5 Things New Founders Need to Know About Payroll
As we celebrate National Payroll Week, it’s important to recognise the vital role that payroll professionals and processes play in ensuring a business runs smoothly. For startup founders, navigating the complexities of payroll can be especially challenging amid the pressures of managing daily operations, growing the business, recruiting talent, and ensuring profitability.
Small business owners and founders are responsible for making sure payday goes off without a hitch. Payroll inaccuracies can significantly undermine employee trust and morale. Research from the Society for Human Resource Management (SHRM) reveals that over a third of employees have had to chase their employers for their pay at least once. In today’s competitive job market, where talent is scarce, losing good employees due to payroll errors is a risk no business can afford.
Here are five crucial insights from Pauline Green, Head of Product Compliance & Programs at Intuit QuickBooks UK, that small business owners need to know about setting up and managing payroll. These insights cover everything from selecting payroll software to deciding whether to handle payroll in-house or outsource it, along with tips on staying compliant with legal obligations like workplace pensions.
Salary Considerations
One of the first decisions founders face is whether to pay themselves a regular salary or not. This choice affects personal finances, tax obligations, and the company’s cash flow. If they choose to take a salary, they must decide on the appropriate amount and plan for this based on business revenue. Alternatively, founders might opt not to receive a salary, choosing instead to take quarterly dividends or reinvest funds back into the business. This is particularly common during the early stages of starting a business. Founders need to carefully consider the long-term impact of salary decisions on the business and seek financial advice from an accountant who can support them in exploring options.

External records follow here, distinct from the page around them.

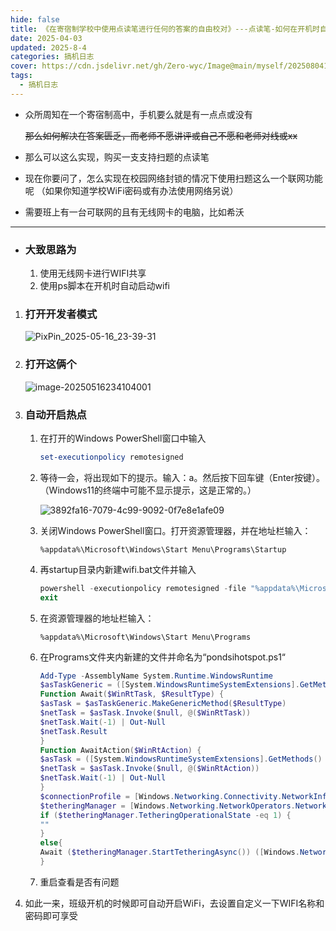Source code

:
 ```yaml
---
hide: false
title: 《在寄宿制学校中使用点读笔进行任何的答案的自由校对》---点读笔-如何在开机时自动启动WIFI热点
date: 2025-04-03
updated: 2025-8-4
categories: 搞机日志
cover: https://cdn.jsdelivr.net/gh/Zero-wyc/Image@main/myself/20250804191315012.png
tags:
  - 搞机日志
---
```


- 众所周知在一个寄宿制高中，手机要么就是有一点点或没有

  ~~那么如何解决在答案匮乏，而老师不愿讲评或自己不愿和老师对线或xx~~**<!-- more -->**

- 那么可以这么实现，购买一支支持扫题的点读笔

- 现在你要问了，怎么实现在校园网络封锁的情况下使用扫题这么一个联网功能呢
  （如果你知道学校WiFi密码或有办法使用网络另说）

- 需要班上有一台可联网的且有无线网卡的电脑，比如希沃

---

- ### 大致思路为
  1. 使用无线网卡进行WIFI共享
  2. 使用ps脚本在开机时自动启动wifi

1. ### 打开开发者模式

   ![PixPin_2025-05-16_23-39-31](https://cdn.jsdelivr.net/gh/Zero-wyc/Image@main/myself/20250718181236522.png)

2. ### 打开这俩个

   ![image-20250516234104001](https://cdn.jsdelivr.net/gh/Zero-wyc/Image@main/myself/20250718181238255.png)

3. ### 自动开启热点

   1. 在打开的Windows PowerShell窗口中输入

      ```powershell
      set-executionpolicy remotesigned
      ```

   2. 等待一会，将出现如下的提示。输入：a。然后按下回车键（Enter按键）。（Windows11的终端中可能不显示提示，这是正常的。）

      <img src="https://cdn.jsdelivr.net/gh/Zero-wyc/Image@main/myself/20250718181242694.png" alt="3892fa16-7079-4c99-9092-0f7e8e1afe09" style="zoom:100%;" />

   3. 关闭Windows PowerShell窗口。打开资源管理器，并在地址栏输入：

      ```
      %appdata%\Microsoft\Windows\Start Menu\Programs\Startup
      ```

   4. 再startup目录内新建wifi.bat文件并输入

      ```powershell
      powershell -executionpolicy remotesigned -file "%appdata%\Microsoft\Windows\Start Menu\Programs\pondsihotspot.ps1"
      exit
      ```

   5. 在资源管理器的地址栏输入：

      ```
      %appdata%\Microsoft\Windows\Start Menu\Programs
      ```

   6. 在Programs文件夹内新建的文件并命名为“pondsihotspot.ps1“

      ```powershell
      Add-Type -AssemblyName System.Runtime.WindowsRuntime
      $asTaskGeneric = ([System.WindowsRuntimeSystemExtensions].GetMethods() | ? { $_.Name -eq 'AsTask' -and $_.GetParameters().Count -eq 1 -and $_.GetParameters()[0].ParameterType.Name -eq 'IAsyncOperation`1' })[0]
      Function Await($WinRtTask, $ResultType) {
      $asTask = $asTaskGeneric.MakeGenericMethod($ResultType)
      $netTask = $asTask.Invoke($null, @($WinRtTask))
      $netTask.Wait(-1) | Out-Null
      $netTask.Result
      }
      Function AwaitAction($WinRtAction) {
      $asTask = ([System.WindowsRuntimeSystemExtensions].GetMethods() | ? { $_.Name -eq 'AsTask' -and $_.GetParameters().Count -eq 1 -and !$_.IsGenericMethod })[0]
      $netTask = $asTask.Invoke($null, @($WinRtAction))
      $netTask.Wait(-1) | Out-Null
      }
      $connectionProfile = [Windows.Networking.Connectivity.NetworkInformation,Windows.Networking.Connectivity,ContentType=WindowsRuntime]::GetInternetConnectionProfile()
      $tetheringManager = [Windows.Networking.NetworkOperators.NetworkOperatorTetheringManager,Windows.Networking.NetworkOperators,ContentType=WindowsRuntime]::CreateFromConnectionProfile($connectionProfile)
      if ($tetheringManager.TetheringOperationalState -eq 1) {
      ""
      }
      else{
      Await ($tetheringManager.StartTetheringAsync()) ([Windows.Networking.NetworkOperators.NetworkOperatorTetheringOperationResult])
      }
      ```

   7. 重启查看是否有问题

4. 如此一来，班级开机的时候即可自动开启WiFi，去设置自定义一下WIFI名称和密码即可享受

HMRC Registration and Compliance
Payroll compliance can be daunting with employers needing to navigate government requirements and internal policies. Registering with HMRC for PAYE (Pay As You Earn) is a legal requirement for all employers, ensuring that Income Tax and National Insurance contributions are accurately calculated and paid. This requirement applies if the founder is paying themselves a salary or if any employee earns more than £123 per week or the monthly equivalent. Founders must also be aware of other compliance requirements, such as pension contributions and employment checks, to avoid penalties and fulfil their legal obligations. Founders should regularly review HMRC guidelines and consult with a compliance expert to stay updated on legal obligations, ensuring that the business remains compliant and avoids costly penalties.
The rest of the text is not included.